(Required work)
Search the material below for the string "either" and list each line that holds it.

(Material to process)
━━━━━━
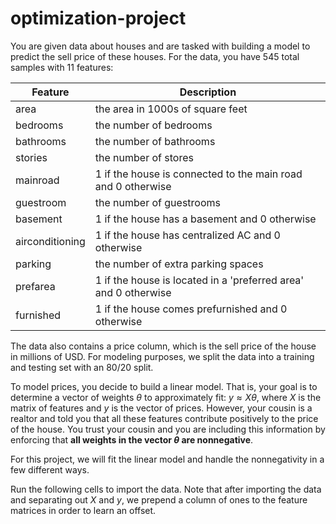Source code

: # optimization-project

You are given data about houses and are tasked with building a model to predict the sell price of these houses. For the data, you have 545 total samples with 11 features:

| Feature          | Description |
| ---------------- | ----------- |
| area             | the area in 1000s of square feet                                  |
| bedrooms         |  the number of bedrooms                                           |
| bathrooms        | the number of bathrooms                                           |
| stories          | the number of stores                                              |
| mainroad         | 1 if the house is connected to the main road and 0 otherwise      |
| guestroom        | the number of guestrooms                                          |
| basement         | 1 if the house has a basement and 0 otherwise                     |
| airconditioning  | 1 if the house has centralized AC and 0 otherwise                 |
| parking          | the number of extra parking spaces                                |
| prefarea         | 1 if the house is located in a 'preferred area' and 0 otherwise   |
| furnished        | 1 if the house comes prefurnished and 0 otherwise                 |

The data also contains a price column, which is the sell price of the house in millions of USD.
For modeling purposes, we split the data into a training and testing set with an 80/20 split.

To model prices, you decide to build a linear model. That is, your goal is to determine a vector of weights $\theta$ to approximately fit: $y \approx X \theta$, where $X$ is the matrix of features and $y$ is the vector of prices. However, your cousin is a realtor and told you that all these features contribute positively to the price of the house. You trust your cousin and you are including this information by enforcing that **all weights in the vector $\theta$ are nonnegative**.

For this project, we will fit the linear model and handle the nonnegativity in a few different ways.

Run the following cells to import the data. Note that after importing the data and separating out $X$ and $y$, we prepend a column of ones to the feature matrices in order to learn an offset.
━━━━━━
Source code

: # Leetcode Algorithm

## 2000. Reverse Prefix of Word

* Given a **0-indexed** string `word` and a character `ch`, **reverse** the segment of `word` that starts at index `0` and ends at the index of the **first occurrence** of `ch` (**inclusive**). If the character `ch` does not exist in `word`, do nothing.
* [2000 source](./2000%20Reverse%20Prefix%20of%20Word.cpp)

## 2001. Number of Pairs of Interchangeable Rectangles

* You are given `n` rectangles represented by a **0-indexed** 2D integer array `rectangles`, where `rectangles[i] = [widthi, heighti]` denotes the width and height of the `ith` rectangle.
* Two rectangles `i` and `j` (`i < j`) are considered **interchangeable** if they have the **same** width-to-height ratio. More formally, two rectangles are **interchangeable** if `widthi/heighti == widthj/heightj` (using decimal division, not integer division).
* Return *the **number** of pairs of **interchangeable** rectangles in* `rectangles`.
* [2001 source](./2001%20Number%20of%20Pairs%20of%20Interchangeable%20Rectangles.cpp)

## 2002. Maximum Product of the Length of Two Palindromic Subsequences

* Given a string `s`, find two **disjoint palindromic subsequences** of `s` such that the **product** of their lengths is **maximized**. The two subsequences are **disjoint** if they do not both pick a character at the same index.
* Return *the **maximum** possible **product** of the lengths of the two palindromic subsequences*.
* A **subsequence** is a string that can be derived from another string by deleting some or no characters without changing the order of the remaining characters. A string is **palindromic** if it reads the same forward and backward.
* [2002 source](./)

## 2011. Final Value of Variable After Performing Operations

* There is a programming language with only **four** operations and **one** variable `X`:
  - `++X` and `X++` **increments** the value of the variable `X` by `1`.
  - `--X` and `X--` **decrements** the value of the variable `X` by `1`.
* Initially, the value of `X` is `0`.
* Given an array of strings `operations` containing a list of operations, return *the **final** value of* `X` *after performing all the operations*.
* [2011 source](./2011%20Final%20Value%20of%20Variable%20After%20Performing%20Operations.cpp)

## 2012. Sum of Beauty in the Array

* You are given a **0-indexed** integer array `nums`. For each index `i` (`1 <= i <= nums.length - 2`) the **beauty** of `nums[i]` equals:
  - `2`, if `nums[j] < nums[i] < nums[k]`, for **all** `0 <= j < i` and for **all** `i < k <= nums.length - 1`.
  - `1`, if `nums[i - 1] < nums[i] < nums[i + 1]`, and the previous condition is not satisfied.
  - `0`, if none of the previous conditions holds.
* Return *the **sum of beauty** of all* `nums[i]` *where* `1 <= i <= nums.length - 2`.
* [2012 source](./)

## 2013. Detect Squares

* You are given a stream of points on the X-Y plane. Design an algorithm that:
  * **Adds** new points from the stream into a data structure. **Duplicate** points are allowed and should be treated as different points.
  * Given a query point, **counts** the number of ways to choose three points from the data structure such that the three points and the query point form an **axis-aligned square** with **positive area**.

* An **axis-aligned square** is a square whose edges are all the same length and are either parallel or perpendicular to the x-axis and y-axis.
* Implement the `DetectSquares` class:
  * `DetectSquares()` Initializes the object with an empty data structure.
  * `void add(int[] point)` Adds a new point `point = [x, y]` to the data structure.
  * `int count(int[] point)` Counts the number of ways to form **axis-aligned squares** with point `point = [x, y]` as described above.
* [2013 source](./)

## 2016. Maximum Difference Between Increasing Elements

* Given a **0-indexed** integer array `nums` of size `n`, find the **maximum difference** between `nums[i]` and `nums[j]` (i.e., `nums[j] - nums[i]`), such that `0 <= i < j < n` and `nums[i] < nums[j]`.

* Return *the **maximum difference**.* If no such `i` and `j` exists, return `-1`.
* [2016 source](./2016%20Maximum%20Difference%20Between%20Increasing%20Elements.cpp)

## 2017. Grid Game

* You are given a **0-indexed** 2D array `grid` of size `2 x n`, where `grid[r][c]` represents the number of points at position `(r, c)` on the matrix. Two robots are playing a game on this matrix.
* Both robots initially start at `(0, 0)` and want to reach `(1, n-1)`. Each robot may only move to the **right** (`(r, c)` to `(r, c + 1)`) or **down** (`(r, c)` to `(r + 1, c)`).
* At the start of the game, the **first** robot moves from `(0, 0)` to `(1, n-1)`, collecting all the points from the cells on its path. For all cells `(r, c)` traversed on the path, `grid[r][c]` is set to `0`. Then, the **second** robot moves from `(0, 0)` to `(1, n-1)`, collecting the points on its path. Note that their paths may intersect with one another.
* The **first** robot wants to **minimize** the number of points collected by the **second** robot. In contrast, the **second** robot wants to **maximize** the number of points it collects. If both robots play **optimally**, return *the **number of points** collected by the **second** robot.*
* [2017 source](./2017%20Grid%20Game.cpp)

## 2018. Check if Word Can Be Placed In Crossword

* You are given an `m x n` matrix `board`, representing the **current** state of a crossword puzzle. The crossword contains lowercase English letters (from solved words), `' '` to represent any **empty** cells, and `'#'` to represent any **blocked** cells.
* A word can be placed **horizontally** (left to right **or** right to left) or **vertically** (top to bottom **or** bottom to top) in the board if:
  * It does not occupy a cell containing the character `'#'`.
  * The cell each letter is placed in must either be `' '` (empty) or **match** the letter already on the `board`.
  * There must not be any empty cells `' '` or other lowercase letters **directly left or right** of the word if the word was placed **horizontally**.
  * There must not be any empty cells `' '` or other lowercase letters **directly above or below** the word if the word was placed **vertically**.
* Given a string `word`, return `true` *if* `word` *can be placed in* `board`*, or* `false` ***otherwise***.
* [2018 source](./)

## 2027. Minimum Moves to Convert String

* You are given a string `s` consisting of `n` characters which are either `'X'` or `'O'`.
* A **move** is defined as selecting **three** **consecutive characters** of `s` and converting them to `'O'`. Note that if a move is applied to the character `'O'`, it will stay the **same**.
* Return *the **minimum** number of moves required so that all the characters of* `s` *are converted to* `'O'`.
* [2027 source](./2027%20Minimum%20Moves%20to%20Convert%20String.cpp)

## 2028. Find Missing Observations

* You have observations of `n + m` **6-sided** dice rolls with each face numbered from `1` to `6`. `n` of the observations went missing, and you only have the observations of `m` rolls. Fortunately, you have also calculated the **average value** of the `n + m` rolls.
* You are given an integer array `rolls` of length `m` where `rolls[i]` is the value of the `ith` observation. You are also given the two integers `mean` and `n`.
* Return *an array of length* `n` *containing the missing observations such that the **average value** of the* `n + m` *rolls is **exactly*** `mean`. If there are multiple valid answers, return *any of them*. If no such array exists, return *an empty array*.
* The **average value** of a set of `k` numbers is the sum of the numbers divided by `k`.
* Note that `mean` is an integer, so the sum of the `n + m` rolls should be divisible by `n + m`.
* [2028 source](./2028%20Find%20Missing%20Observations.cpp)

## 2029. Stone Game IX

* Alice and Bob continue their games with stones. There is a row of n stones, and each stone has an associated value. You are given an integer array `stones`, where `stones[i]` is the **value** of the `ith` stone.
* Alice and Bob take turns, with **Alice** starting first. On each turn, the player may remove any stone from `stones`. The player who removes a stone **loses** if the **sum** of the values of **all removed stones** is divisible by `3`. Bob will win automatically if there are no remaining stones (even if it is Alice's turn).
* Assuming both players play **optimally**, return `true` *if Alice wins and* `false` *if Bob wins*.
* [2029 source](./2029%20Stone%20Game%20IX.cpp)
━━━━━━
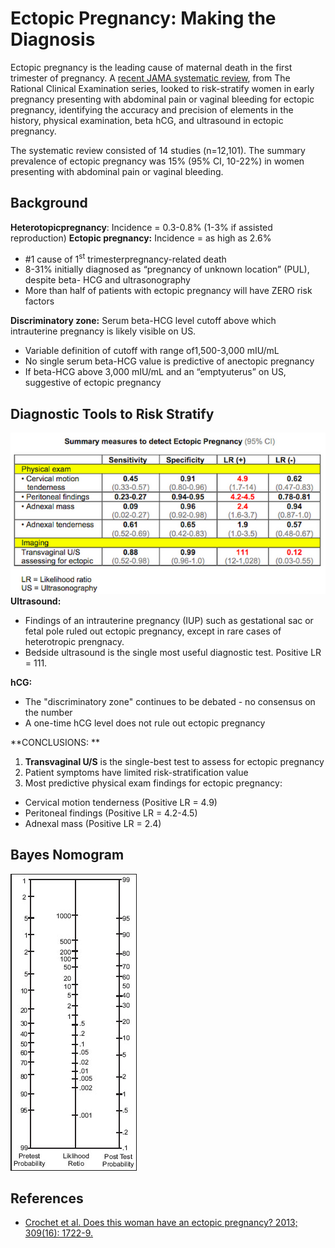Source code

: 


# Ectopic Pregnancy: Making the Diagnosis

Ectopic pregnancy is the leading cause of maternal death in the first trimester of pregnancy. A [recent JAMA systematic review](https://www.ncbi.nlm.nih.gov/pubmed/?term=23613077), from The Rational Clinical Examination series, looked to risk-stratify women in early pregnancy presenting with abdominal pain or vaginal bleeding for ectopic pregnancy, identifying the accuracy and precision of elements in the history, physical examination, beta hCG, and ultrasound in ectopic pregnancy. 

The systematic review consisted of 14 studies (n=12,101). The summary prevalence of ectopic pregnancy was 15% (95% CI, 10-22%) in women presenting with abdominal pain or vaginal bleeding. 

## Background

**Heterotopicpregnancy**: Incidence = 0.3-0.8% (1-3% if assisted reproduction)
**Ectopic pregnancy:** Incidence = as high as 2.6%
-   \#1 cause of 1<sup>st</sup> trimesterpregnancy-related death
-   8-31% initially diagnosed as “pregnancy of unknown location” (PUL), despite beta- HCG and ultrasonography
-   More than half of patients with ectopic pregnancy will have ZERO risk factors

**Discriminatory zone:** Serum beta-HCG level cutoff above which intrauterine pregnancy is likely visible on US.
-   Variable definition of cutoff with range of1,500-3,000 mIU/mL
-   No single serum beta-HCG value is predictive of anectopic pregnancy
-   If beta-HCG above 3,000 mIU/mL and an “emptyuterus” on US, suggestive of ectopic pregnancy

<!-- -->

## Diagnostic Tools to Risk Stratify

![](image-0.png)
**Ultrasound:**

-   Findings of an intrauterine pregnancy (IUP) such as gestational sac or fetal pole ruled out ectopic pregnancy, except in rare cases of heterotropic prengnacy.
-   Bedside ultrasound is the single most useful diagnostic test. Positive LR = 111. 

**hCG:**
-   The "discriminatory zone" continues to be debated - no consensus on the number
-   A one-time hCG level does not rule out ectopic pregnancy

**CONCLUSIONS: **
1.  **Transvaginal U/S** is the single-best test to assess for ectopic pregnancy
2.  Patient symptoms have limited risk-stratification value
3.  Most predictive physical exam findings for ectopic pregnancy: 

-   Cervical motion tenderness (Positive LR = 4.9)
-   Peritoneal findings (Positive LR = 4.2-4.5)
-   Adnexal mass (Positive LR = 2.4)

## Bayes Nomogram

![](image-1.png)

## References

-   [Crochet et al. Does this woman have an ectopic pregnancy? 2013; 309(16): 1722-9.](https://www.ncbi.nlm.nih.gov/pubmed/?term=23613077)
━━━━━━
(Answer space)
* An **axis-aligned square** is a square whose edges are all the same length and are either parallel or perpendicular to the x-axis and y-axis.
  * The cell each letter is placed in must either be `' '` (empty) or **match** the letter already on the `board`.
* You are given a string `s` consisting of `n` characters which are either `'X'` or `'O'`.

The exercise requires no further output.